*Data to process*
####

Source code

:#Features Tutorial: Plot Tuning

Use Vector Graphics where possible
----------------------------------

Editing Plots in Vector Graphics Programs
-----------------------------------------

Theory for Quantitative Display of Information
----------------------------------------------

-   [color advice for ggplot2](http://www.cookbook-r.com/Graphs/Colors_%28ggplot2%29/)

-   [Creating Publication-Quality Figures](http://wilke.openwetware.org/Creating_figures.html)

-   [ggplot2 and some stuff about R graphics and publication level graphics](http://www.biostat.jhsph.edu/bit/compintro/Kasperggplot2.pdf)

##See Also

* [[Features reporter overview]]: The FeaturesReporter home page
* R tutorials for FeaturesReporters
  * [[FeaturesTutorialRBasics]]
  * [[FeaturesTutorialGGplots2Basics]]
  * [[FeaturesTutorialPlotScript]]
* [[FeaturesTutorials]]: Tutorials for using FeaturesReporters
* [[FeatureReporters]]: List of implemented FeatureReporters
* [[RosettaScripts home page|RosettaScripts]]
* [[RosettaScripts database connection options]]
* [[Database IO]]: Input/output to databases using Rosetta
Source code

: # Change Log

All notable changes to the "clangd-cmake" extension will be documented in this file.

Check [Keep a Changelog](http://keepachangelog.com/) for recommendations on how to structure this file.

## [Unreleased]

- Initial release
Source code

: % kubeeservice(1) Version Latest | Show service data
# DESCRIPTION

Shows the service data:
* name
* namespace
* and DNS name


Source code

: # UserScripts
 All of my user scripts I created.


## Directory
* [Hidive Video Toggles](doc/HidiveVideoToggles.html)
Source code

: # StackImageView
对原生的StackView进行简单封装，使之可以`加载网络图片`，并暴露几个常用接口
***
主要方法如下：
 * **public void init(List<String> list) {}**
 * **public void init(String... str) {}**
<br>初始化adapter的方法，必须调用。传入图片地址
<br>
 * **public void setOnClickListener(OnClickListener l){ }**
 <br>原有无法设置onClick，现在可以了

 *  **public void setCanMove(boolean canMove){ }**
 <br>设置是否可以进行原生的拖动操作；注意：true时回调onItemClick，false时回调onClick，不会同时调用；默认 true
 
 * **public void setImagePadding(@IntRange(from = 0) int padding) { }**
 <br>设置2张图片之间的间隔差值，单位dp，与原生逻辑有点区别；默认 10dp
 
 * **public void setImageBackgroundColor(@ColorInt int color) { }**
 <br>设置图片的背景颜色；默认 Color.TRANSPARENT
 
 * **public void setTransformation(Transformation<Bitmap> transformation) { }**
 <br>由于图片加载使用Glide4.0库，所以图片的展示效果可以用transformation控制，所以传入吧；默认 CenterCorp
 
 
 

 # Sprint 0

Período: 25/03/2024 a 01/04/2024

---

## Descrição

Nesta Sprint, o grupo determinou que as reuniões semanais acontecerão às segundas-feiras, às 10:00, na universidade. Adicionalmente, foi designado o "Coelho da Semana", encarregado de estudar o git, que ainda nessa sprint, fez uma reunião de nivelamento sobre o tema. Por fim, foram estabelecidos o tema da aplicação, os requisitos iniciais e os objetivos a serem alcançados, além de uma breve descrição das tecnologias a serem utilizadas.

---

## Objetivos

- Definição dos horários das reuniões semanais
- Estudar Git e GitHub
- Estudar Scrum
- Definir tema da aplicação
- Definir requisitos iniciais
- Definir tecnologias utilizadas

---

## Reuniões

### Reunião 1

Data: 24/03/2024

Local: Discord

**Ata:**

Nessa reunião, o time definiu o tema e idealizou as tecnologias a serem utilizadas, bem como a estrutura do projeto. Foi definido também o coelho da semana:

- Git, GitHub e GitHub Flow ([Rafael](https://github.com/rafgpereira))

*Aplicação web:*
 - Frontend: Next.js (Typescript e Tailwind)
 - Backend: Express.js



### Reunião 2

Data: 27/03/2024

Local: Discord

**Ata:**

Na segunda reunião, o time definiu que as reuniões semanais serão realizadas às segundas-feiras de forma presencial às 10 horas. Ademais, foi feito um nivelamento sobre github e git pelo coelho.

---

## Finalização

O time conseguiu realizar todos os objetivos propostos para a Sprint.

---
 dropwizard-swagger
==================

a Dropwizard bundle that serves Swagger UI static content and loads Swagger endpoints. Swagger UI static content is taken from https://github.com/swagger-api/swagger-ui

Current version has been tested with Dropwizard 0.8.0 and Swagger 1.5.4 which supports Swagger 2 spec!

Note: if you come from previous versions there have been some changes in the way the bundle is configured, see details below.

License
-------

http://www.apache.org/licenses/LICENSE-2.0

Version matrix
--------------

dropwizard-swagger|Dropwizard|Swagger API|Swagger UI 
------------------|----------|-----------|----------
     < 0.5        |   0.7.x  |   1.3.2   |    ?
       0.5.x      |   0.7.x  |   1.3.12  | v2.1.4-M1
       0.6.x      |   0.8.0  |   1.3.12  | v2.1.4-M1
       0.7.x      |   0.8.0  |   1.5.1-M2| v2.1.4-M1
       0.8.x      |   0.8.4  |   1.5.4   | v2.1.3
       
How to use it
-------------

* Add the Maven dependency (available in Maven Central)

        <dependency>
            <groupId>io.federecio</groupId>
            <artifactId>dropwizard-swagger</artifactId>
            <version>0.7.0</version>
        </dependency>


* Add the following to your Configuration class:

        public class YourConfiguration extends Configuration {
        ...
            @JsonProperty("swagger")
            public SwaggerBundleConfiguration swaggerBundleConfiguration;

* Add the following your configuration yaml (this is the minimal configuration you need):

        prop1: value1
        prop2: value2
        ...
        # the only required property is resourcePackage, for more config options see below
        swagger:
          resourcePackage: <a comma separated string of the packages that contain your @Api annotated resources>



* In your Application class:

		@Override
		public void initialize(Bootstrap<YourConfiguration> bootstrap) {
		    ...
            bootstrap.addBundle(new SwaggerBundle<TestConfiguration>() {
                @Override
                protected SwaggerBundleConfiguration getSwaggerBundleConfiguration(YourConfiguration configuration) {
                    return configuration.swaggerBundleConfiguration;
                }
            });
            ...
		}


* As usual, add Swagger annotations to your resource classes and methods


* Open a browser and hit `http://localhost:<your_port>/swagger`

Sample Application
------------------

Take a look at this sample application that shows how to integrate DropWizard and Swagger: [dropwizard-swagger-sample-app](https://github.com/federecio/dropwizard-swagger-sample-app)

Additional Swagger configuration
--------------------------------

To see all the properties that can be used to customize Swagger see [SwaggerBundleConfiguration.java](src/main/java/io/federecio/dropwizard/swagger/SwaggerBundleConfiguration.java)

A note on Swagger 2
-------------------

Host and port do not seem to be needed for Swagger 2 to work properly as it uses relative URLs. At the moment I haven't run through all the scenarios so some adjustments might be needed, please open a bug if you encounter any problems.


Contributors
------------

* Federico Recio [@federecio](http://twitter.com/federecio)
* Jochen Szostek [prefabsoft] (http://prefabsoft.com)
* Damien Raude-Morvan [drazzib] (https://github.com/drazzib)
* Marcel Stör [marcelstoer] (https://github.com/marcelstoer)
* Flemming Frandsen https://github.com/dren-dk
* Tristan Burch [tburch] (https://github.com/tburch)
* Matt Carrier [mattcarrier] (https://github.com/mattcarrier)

####

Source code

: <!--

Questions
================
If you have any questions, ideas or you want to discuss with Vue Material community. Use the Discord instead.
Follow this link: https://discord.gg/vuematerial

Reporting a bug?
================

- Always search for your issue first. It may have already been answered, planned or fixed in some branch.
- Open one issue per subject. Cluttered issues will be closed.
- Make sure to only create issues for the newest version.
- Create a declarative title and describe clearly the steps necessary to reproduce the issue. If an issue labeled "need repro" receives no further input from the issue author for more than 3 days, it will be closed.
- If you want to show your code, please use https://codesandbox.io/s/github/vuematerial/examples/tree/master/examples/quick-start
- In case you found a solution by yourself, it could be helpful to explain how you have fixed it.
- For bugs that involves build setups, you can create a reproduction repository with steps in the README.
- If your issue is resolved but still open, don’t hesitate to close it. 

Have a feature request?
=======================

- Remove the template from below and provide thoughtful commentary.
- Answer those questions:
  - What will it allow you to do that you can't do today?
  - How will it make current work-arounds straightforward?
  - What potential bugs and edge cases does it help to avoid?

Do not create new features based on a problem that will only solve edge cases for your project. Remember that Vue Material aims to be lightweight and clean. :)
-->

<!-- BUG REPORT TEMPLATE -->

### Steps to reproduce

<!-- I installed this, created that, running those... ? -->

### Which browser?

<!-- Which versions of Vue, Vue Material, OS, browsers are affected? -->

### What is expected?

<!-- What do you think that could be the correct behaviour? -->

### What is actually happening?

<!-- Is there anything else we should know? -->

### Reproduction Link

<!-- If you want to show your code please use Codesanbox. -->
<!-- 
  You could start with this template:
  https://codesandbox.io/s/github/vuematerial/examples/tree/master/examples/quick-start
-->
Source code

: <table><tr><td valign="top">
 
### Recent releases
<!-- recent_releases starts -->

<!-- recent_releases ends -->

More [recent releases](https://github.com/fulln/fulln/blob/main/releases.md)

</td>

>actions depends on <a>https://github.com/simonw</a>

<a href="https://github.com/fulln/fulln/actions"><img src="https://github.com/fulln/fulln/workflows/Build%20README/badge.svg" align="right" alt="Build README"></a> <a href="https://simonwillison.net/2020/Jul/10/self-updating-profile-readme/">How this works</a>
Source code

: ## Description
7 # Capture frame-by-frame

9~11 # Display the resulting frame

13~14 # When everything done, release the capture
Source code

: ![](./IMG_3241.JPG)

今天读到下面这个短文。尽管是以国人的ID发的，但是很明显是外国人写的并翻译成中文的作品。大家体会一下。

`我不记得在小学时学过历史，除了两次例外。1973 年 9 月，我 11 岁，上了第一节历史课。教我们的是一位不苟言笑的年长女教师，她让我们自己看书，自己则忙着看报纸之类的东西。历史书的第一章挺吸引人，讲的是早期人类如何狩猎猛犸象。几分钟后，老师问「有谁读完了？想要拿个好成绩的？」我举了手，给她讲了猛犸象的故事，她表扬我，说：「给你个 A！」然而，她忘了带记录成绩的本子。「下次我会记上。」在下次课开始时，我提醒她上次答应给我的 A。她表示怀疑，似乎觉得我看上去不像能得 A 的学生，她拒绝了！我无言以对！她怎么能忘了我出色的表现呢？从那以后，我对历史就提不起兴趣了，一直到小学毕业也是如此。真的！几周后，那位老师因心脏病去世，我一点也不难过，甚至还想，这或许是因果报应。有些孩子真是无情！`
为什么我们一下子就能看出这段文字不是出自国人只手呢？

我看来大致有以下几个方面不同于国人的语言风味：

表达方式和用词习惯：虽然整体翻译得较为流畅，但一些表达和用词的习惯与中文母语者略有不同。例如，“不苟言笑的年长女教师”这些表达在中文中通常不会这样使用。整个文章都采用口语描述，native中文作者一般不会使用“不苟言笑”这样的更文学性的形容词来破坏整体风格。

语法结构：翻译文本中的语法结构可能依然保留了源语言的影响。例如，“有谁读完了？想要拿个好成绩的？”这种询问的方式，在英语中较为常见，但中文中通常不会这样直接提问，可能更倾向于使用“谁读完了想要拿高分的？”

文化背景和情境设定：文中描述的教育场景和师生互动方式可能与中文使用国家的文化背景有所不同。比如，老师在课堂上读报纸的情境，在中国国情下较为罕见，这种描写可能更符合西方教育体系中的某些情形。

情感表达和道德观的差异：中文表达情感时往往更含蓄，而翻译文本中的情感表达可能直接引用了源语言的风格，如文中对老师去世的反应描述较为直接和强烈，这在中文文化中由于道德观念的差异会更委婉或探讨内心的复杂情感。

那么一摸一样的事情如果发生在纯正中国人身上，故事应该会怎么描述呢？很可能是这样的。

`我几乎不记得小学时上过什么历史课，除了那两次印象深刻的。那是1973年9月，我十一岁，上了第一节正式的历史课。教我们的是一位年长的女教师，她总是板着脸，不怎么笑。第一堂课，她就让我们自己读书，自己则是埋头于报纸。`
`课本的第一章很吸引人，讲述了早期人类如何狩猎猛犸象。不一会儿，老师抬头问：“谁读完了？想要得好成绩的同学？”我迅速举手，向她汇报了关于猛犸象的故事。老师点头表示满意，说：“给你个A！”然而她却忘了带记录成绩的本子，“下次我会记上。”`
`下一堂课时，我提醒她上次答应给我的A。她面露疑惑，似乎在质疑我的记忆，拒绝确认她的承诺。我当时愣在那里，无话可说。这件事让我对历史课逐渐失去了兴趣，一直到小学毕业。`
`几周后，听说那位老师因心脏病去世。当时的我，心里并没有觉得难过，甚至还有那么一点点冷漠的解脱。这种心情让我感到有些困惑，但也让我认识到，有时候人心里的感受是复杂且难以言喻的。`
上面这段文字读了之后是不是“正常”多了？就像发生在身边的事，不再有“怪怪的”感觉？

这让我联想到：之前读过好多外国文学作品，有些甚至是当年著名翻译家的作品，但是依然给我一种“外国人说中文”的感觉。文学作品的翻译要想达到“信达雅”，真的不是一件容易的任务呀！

####

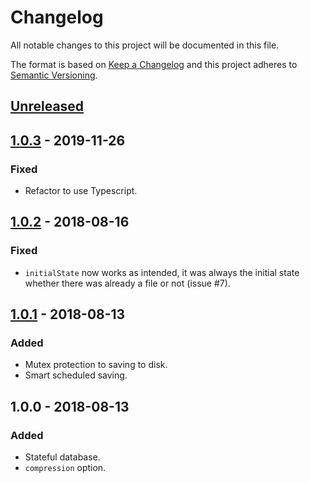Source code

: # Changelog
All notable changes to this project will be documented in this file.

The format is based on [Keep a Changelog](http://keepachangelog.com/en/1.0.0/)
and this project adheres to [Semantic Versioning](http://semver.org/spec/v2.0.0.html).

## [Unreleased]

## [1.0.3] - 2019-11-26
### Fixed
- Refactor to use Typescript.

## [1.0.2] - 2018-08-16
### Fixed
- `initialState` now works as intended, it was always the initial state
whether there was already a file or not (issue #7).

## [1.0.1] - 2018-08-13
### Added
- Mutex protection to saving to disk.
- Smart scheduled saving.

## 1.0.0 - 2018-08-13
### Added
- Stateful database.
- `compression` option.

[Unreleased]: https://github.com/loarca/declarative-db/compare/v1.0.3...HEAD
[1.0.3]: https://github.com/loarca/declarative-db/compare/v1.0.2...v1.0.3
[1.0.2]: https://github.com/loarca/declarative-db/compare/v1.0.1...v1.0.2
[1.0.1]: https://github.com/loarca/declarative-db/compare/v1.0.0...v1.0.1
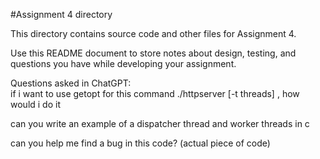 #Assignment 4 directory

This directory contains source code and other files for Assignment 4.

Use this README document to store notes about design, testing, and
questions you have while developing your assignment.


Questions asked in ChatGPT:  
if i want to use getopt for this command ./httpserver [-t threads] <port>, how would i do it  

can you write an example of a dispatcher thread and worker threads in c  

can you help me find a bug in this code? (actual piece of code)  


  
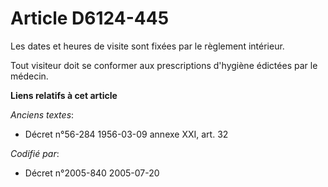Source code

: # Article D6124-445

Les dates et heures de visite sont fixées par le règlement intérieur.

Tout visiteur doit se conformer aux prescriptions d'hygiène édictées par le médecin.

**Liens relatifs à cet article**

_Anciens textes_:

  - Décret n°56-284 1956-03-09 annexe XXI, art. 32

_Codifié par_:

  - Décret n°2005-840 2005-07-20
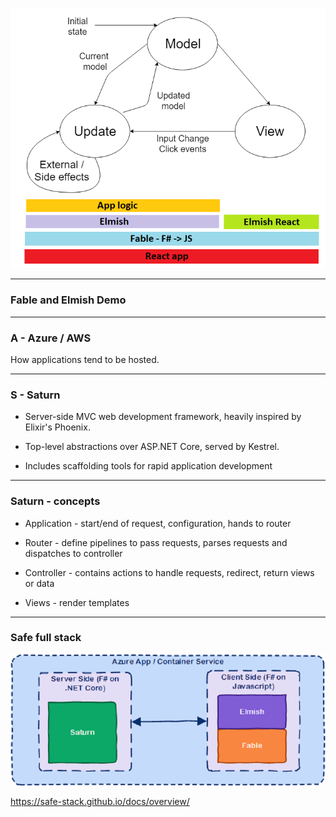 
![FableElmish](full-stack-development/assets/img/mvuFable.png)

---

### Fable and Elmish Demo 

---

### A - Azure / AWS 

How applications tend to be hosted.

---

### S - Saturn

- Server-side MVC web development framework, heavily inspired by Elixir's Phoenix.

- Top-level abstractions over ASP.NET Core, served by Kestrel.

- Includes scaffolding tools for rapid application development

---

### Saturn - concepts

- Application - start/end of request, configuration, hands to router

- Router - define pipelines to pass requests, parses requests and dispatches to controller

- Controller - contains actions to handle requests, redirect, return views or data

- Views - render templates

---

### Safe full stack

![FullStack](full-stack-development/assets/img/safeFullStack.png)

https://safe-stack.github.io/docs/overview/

####

*Task item*
Begin at the line above that has "database connection options]]" and stop after the line that has "All notable changes to the", copying each line exactly and adding nothing else.

*Output of the task*
* [[RosettaScripts database connection options]]
* [[Database IO]]: Input/output to databases using Rosetta
Source code

: # Change Log

All notable changes to the "clangd-cmake" extension will be documented in this file.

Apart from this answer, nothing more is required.